PROBLEM TO WORK ON:
Going through the data below, please show each line containing the string "cdots".
------------------------------------------------------------------------
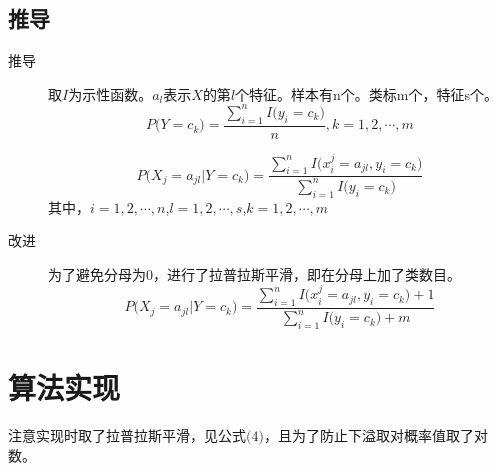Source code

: \documentclass{ctexart}
\begin{document}
\subsection{推导}
\label{derivations}
\begin{description}
\item[推导]
取$I$为示性函数。$a_l$表示$X$的第$l$个特征。样本有n个。类标m个，特征s个。
\begin{equation}
P\big(Y=c_k\big)=\frac{\sum\limits_{i=1}^{n}I\big(y_i=c_k\big)}{n},k=1,2,\cdots,m
\end{equation}

\begin{equation}
P\big(X_j=a_{jl}|Y=c_k\big)=\frac{\sum\limits_{i=1}^{n}I\big(x_i^j=a_{jl},y_i=c_k\big)}{\sum\limits_{i=1}^{n}I\big(y_i=c_k\big)}
\end{equation}
其中，$i=1,2,\cdots,n$,$l=1,2,\cdots,s$,$k=1,2,\cdots,m$

\item[改进]
为了避免分母为0，进行了拉普拉斯平滑，即在分母上加了类数目。
\begin{equation}
P\big(X_j=a_{jl}|Y=c_k\big)=\frac{\sum\limits_{i=1}^{n}I\big(x_i^j=a_{jl},y_i=c_k\big)+1}{\sum\limits_{i=1}^{n}I\big(y_i=c_k\big)+m}
\end{equation}
\end{description}




\section{算法实现}
%
%
注意实现时取了拉普拉斯平滑，见公式$\big(4\big)$，且为了防止下溢取对概率值取了对数。\cite{nb:py,stanf:cs229}
%
\end{document}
------------------------------------------------------------------------
SOLUTION:
P\big(Y=c_k\big)=\frac{\sum\limits_{i=1}^{n}I\big(y_i=c_k\big)}{n},k=1,2,\cdots,m
其中，$i=1,2,\cdots,n$,$l=1,2,\cdots,s$,$k=1,2,\cdots,m$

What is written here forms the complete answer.